*** Opening of Exercise data ***
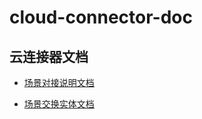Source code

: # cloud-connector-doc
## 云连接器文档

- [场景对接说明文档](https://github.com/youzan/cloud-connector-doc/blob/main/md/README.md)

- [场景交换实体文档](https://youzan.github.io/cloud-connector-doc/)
*** Close of Exercise data ***
*** Opening of Exercise data ***
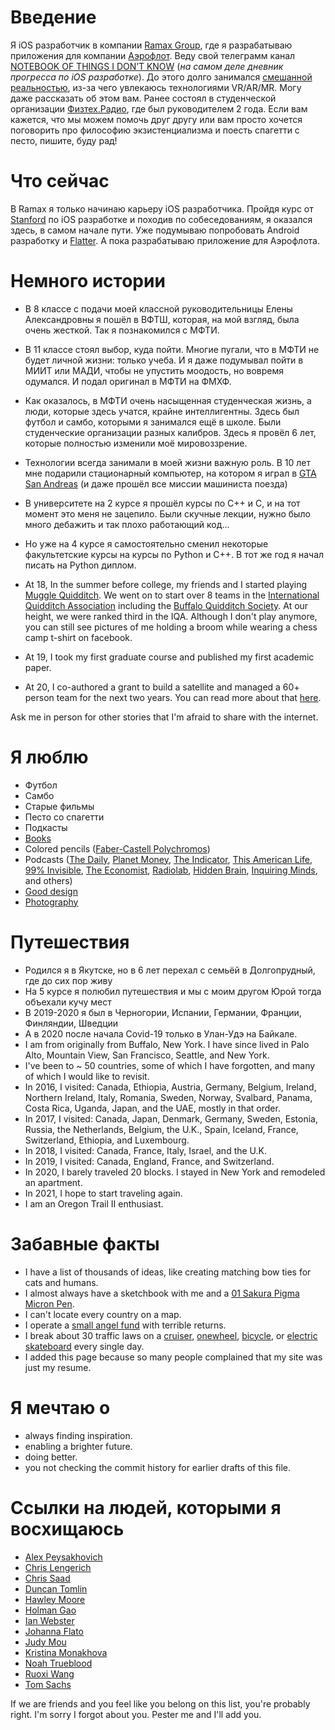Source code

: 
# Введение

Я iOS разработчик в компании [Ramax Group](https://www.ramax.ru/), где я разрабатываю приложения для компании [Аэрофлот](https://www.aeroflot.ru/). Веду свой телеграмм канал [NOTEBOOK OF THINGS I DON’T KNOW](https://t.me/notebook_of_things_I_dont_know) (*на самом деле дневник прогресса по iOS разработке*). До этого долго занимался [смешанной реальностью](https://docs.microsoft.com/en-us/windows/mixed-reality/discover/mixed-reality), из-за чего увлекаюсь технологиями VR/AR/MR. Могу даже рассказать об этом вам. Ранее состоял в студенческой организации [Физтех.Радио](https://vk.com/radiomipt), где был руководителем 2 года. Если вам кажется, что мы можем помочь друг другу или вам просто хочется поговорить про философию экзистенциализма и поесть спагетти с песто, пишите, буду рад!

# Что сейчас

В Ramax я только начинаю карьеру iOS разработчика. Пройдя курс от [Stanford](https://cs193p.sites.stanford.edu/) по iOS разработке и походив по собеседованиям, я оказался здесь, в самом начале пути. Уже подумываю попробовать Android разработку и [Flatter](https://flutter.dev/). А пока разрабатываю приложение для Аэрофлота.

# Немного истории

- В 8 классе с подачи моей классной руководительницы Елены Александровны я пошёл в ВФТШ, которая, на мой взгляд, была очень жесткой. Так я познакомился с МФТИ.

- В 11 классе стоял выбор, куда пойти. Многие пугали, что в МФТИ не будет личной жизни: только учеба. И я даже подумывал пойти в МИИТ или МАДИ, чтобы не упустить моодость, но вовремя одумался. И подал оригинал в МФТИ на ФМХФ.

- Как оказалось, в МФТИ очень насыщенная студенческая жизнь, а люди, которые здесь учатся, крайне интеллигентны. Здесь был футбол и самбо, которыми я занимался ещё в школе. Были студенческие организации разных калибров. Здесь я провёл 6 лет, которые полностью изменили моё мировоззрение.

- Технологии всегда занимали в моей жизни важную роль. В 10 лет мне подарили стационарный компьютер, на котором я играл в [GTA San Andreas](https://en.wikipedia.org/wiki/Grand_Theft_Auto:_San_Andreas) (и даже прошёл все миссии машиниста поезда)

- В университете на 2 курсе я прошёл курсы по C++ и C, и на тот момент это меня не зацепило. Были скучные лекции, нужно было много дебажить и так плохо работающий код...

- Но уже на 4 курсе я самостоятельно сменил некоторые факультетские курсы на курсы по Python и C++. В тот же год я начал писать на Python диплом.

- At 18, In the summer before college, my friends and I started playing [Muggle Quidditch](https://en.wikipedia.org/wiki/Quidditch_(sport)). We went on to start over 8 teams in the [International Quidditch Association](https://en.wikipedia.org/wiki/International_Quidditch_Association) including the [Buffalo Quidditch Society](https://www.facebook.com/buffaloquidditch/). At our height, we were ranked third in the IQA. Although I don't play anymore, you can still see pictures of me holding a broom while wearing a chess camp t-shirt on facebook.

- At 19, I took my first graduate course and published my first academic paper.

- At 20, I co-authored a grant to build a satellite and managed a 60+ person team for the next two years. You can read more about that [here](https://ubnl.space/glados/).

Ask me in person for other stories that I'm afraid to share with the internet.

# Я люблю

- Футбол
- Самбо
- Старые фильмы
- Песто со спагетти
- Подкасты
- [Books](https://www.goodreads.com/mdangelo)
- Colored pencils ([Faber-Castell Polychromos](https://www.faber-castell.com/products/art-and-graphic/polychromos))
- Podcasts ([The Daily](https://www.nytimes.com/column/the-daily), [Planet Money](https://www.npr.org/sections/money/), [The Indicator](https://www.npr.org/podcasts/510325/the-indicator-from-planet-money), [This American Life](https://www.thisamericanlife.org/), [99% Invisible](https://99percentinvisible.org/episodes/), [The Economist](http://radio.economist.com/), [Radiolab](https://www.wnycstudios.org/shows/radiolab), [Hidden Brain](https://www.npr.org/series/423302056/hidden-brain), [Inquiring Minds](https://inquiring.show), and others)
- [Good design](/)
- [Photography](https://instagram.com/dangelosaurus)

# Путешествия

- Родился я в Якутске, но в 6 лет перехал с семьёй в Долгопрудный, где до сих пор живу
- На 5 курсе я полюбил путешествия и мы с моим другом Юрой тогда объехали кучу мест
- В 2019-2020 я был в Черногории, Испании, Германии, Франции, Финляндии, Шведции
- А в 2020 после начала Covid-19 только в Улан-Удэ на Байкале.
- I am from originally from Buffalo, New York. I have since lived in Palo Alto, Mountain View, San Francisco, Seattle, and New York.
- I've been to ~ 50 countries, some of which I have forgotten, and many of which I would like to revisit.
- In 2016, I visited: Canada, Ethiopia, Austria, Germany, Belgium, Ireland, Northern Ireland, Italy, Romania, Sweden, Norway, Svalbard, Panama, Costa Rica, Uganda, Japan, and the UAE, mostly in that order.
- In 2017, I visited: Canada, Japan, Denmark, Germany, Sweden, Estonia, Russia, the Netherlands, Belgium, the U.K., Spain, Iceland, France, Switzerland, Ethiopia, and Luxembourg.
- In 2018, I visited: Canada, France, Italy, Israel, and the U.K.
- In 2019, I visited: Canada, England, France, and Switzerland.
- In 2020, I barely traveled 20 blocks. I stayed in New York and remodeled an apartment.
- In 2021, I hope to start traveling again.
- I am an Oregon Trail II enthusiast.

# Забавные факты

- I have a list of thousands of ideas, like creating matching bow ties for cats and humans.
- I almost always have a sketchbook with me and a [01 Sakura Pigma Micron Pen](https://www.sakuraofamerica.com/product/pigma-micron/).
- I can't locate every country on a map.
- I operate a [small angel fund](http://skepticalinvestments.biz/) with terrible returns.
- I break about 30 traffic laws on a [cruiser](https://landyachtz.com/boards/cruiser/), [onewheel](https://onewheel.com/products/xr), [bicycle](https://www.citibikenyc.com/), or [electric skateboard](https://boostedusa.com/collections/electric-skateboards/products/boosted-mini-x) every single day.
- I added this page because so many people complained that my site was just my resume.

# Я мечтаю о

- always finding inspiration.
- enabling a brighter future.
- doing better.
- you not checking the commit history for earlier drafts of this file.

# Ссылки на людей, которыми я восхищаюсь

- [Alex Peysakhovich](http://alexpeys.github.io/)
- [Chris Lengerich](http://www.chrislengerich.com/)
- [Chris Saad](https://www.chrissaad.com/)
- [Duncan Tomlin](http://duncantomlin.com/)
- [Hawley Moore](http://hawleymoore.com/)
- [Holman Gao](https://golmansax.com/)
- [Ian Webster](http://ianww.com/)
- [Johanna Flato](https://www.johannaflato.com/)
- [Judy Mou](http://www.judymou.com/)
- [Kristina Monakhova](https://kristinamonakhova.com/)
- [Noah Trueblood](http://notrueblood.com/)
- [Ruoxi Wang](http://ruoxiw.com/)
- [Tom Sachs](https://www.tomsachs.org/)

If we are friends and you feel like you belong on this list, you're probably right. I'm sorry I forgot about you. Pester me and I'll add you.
*** Close of Exercise data ***
■ **What needs to be done**
When you reach the line in the material above that holds "- [Hawley Moore](http://hawleymoore.com/)", begin reproducing lines exactly, and stop after the line that holds "If we are friends".

■ **Exercise output**
- [Hawley Moore](http://hawleymoore.com/)
- [Holman Gao](https://golmansax.com/)
- [Ian Webster](http://ianww.com/)
- [Johanna Flato](https://www.johannaflato.com/)
- [Judy Mou](http://www.judymou.com/)
- [Kristina Monakhova](https://kristinamonakhova.com/)
- [Noah Trueblood](http://notrueblood.com/)
- [Ruoxi Wang](http://ruoxiw.com/)
- [Tom Sachs](https://www.tomsachs.org/)

If we are friends and you feel like you belong on this list, you're probably right. I'm sorry I forgot about you. Pester me and I'll add you.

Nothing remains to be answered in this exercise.